## TASK STATEMENT
Search through the entries for the word "different" and copy every line that has it.
++++ EXTRACTED INFORMATION
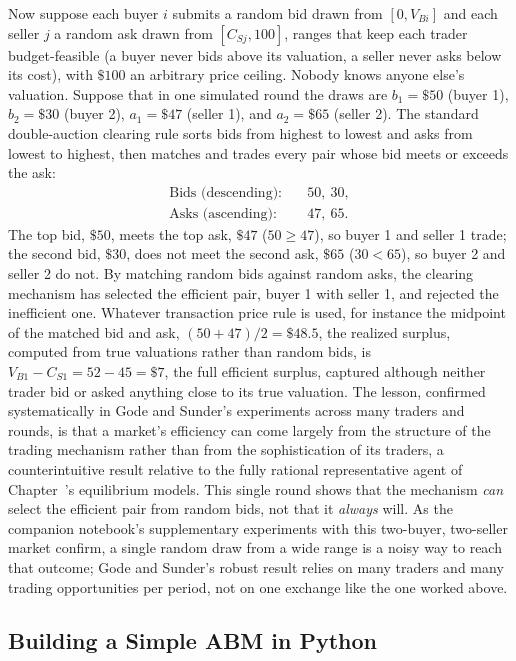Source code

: \documentclass[../ai_in_finance]{subfiles}
\begin{document}
Now suppose each buyer $i$ submits a random bid drawn from $[0, V_{Bi}]$ and each seller $j$ a random ask drawn from $[C_{Sj}, 100]$, ranges that keep each trader budget-feasible (a buyer never bids above its valuation, a seller never asks below its cost), with $\$100$ an arbitrary price ceiling. Nobody knows anyone else's valuation. Suppose that in one simulated round the draws are $b_1=\$50$ (buyer 1), $b_2=\$30$ (buyer 2), $a_1=\$47$ (seller 1), and $a_2=\$65$ (seller 2). The standard double-auction clearing rule sorts bids from highest to lowest and asks from lowest to highest, then matches and trades every pair whose bid meets or exceeds the ask:
\begin{align*}
\text{Bids (descending):} &\quad 50, \ 30, \\
\text{Asks (ascending):} &\quad 47, \ 65.
\end{align*}
The top bid, $\$50$, meets the top ask, $\$47$ ($50 \ge 47$), so buyer 1 and seller 1 trade; the second bid, $\$30$, does not meet the second ask, $\$65$ ($30 < 65$), so buyer 2 and seller 2 do not. By matching random bids against random asks, the clearing mechanism has selected the efficient pair, buyer 1 with seller 1, and rejected the inefficient one. Whatever transaction price rule is used, for instance the midpoint of the matched bid and ask, $(50+47)/2 = \$48.5$, the realized surplus, computed from true valuations rather than random bids, is $V_{B1} - C_{S1} = 52 - 45 = \$7$, the full efficient surplus, captured although neither trader bid or asked anything close to its true valuation. The lesson, confirmed systematically in Gode and Sunder's experiments across many traders and rounds, is that a market's efficiency can come largely from the structure of the trading mechanism rather than from the sophistication of its traders, a counterintuitive result relative to the fully rational representative agent of Chapter~'s equilibrium models. This single round shows that the mechanism \emph{can} select the efficient pair from random bids, not that it \emph{always} will. As the companion notebook's supplementary experiments with this two-buyer, two-seller market confirm, a single random draw from a wide range is a noisy way to reach that outcome; Gode and Sunder's robust result relies on many traders and many trading opportunities per period, not on one exchange like the one worked above.

\subsection{Building a Simple ABM in Python}
\label{sec:abm-python}
\end{document}
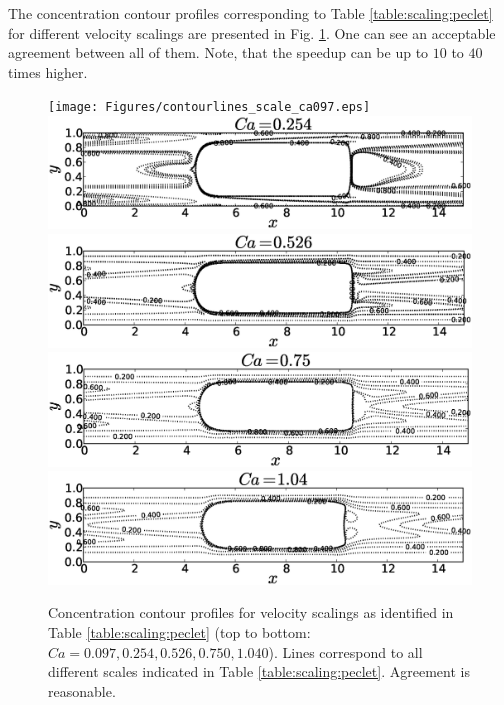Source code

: \documentclass{article}
\begin{document}
The concentration contour profiles corresponding to Table \ref{table:scaling:peclet} for different
velocity scalings are presented in Fig. \ref{fig:contours:scaling:peclet}. One can see an
acceptable agreement between all of them. Note, that the speedup can be up to $10$ to $40$ times
higher.
\begin{figure}[htb!]
\texttt{[image: Figures/contourlines\_scale\_ca097.eps]}\\
\includegraphics[height=0.25\textwidth]{Figures/contourlines_scale_ca054.eps}\\
\includegraphics[height=0.25\textwidth]{Figures/contourlines_scale_ca026.eps}\\
\includegraphics[height=0.25\textwidth]{Figures/contourlines_scale_ca05.eps}\\
\includegraphics[height=0.25\textwidth]{Figures/contourlines_scale_ca14.eps}\\
\caption{Concentration contour profiles for velocity scalings as identified in Table
\ref{table:scaling:peclet} (top to bottom:
$Ca=0.097,0.254,0.526,0.750,1.040$). Lines correspond to
all different scales indicated in Table
\ref{table:scaling:peclet}. Agreement is reasonable. \label{fig:contours:scaling:peclet}}
\end{figure}
\end{document}
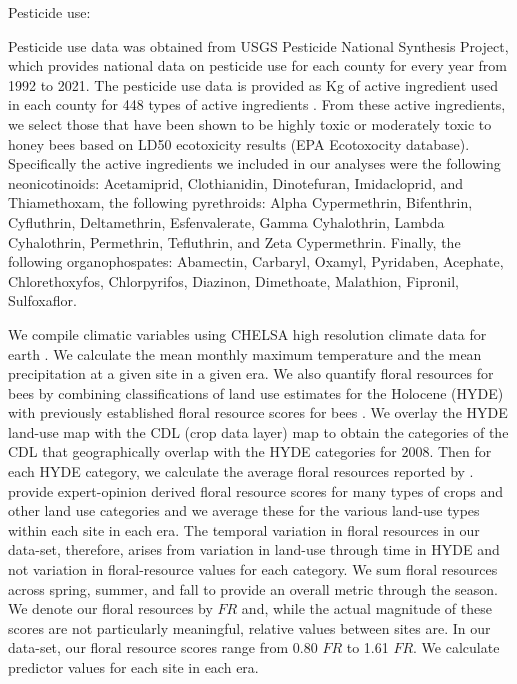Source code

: \documentclass[12pt]{article}
\begin{document}
Pesticide use: 

Pesticide use data was obtained from USGS Pesticide National Synthesis Project, which provides national data on pesticide use for each county for every year from 1992 to 2021. The pesticide use data is provided as Kg of active ingredient used in each county for 448 types of active ingredients \citep{baker2015estimated, thelin2013estimation}. From these active ingredients, we select those that have been shown to be highly toxic or moderately toxic to honey bees based on LD50 ecotoxicity results (EPA Ecotoxocity database). Specifically the active ingredients we included in our analyses were the following neonicotinoids: Acetamiprid, Clothianidin, Dinotefuran, Imidacloprid, and Thiamethoxam, the following pyrethroids: Alpha Cypermethrin, Bifenthrin, Cyfluthrin, Deltamethrin, Esfenvalerate, Gamma Cyhalothrin, Lambda Cyhalothrin, Permethrin, Tefluthrin, and Zeta Cypermethrin. Finally, the following organophospates: Abamectin, Carbaryl, Oxamyl, Pyridaben, Acephate, Chlorethoxyfos, Chlorpyrifos, Diazinon, Dimethoate, Malathion, Fipronil, Sulfoxaflor. 







We compile climatic variables using CHELSA high resolution climate data for earth \citep{karger2017climatologies, karger2018chelsacruts}. We calculate the mean monthly maximum temperature and the mean precipitation at a given site in a given era. We also quantify floral resources for bees by combining classifications of land use estimates for the Holocene (HYDE) \citep{klein2017anthropogenic} with previously established floral resource scores for bees \citep{koh2016modeling}. We overlay the HYDE land-use map with the CDL (crop data layer) map to obtain the categories of the CDL that geographically overlap with the HYDE categories for $2008$. Then for each HYDE category, we calculate the average floral resources reported by \citet{koh2016modeling}. \citet{koh2016modeling} provide expert-opinion derived floral resource scores for many types of crops and other land use categories and we average these for the various land-use types within each site in each era. The temporal variation in floral resources in our data-set, therefore, arises from variation in land-use through time in HYDE and not variation in floral-resource values for each category. We sum floral resources across spring, summer, and fall to provide an overall metric through the season. We denote our floral resources by $FR$ and, while the actual magnitude of these scores are not particularly meaningful, relative values between sites are. In our data-set, our floral resource scores range from 0.80 $FR$ to 1.61 $FR$. We calculate predictor values for each site in each era. 
\end{document}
++++++++
## EXERCISE RESPONSE
The concentration contour profiles corresponding to Table \ref{table:scaling:peclet} for different
all different scales indicated in Table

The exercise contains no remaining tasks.